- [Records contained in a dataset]

____

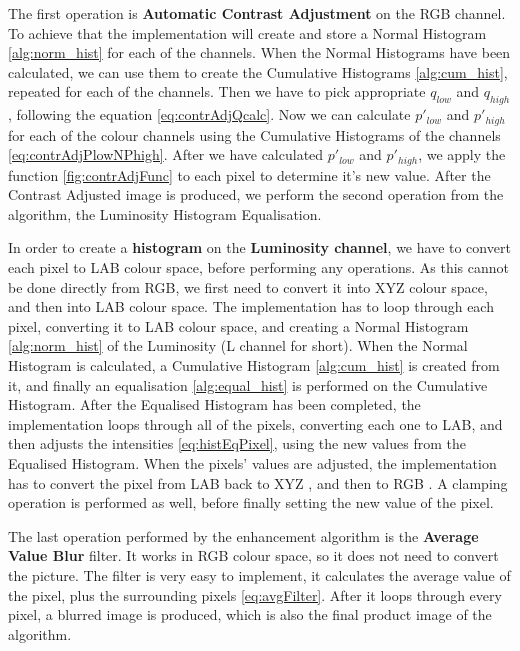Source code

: \documentclass[journal,transmag]{IEEEtran}
\begin{document}
The first operation is \textbf{Automatic Contrast Adjustment} on the RGB channel. To achieve that the implementation will create and store a Normal Histogram \ref{alg:norm_hist} for each of the channels. When the Normal Histograms have been calculated, we can use them to create the Cumulative Histograms \ref{alg:cum_hist}, repeated for each of the channels. Then we have to pick appropriate $q_{low}$ and $q_{high}$, following the equation \ref{eq:contrAdjQcalc}. Now we can calculate $p'_{low}$ and $p'_{high}$ for each of the colour channels using the Cumulative Histograms of the channels \ref{eq:contrAdjPlowNPhigh}. After we have calculated $p'_{low}$ and $p'_{high}$, we apply the function \ref{fig:contrAdjFunc} to each pixel to determine it's new value. After the Contrast Adjusted image is produced, we perform the second operation from the algorithm, the Luminosity Histogram Equalisation.

In order to create a \textbf{histogram} on the \textbf{Luminosity channel}, we have to convert each pixel to LAB colour space, before performing any operations. As this cannot be done directly from RGB, we first need to convert it into XYZ \cite{rgbTOxyz} colour space, and then into LAB \cite{xyzTOlab} colour space. The implementation has to loop through each pixel, converting it to LAB colour space, and creating a Normal Histogram \ref{alg:norm_hist} of the Luminosity (L channel for short). When the Normal Histogram is calculated, a Cumulative Histogram \ref{alg:cum_hist} is created from it, and finally an equalisation \ref{alg:equal_hist} is performed on the Cumulative Histogram. After the Equalised Histogram has been completed, the implementation loops through all of the pixels, converting each one to LAB, and then adjusts the intensities \ref{eq:histEqPixel}, using the new values from the Equalised Histogram. When the pixels' values are adjusted, the implementation has to convert the pixel from LAB back to XYZ \cite{labTOxyz}, and then to RGB \cite{xyzTOrgb}. A clamping operation is performed as well, before finally setting the new value of the pixel.

The last operation performed by the enhancement algorithm is the \textbf{Average Value Blur} filter. It works in RGB colour space, so it does not need to convert the picture. The filter is very easy to implement, it calculates the average value of the pixel, plus the surrounding pixels \ref{eq:avgFilter}. After it loops through every pixel, a blurred image is produced, which is also the final product image of the algorithm.
\end{document}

____

- [Work order]
When you copy the data above, keep each line exact and omit the pictures.

- [Exercise result]
Source code

: \documentclass[journal,transmag]{IEEEtran}
\begin{document}
The first operation is \textbf{Automatic Contrast Adjustment} on the RGB channel. To achieve that the implementation will create and store a Normal Histogram \ref{alg:norm_hist} for each of the channels. When the Normal Histograms have been calculated, we can use them to create the Cumulative Histograms \ref{alg:cum_hist}, repeated for each of the channels. Then we have to pick appropriate $q_{low}$ and $q_{high}$, following the equation \ref{eq:contrAdjQcalc}. Now we can calculate $p'_{low}$ and $p'_{high}$ for each of the colour channels using the Cumulative Histograms of the channels \ref{eq:contrAdjPlowNPhigh}. After we have calculated $p'_{low}$ and $p'_{high}$, we apply the function \ref{fig:contrAdjFunc} to each pixel to determine it's new value. After the Contrast Adjusted image is produced, we perform the second operation from the algorithm, the Luminosity Histogram Equalisation.

In order to create a \textbf{histogram} on the \textbf{Luminosity channel}, we have to convert each pixel to LAB colour space, before performing any operations. As this cannot be done directly from RGB, we first need to convert it into XYZ \cite{rgbTOxyz} colour space, and then into LAB \cite{xyzTOlab} colour space. The implementation has to loop through each pixel, converting it to LAB colour space, and creating a Normal Histogram \ref{alg:norm_hist} of the Luminosity (L channel for short). When the Normal Histogram is calculated, a Cumulative Histogram \ref{alg:cum_hist} is created from it, and finally an equalisation \ref{alg:equal_hist} is performed on the Cumulative Histogram. After the Equalised Histogram has been completed, the implementation loops through all of the pixels, converting each one to LAB, and then adjusts the intensities \ref{eq:histEqPixel}, using the new values from the Equalised Histogram. When the pixels' values are adjusted, the implementation has to convert the pixel from LAB back to XYZ \cite{labTOxyz}, and then to RGB \cite{xyzTOrgb}. A clamping operation is performed as well, before finally setting the new value of the pixel.

The last operation performed by the enhancement algorithm is the \textbf{Average Value Blur} filter. It works in RGB colour space, so it does not need to convert the picture. The filter is very easy to implement, it calculates the average value of the pixel, plus the surrounding pixels \ref{eq:avgFilter}. After it loops through every pixel, a blurred image is produced, which is also the final product image of the algorithm.
\end{document}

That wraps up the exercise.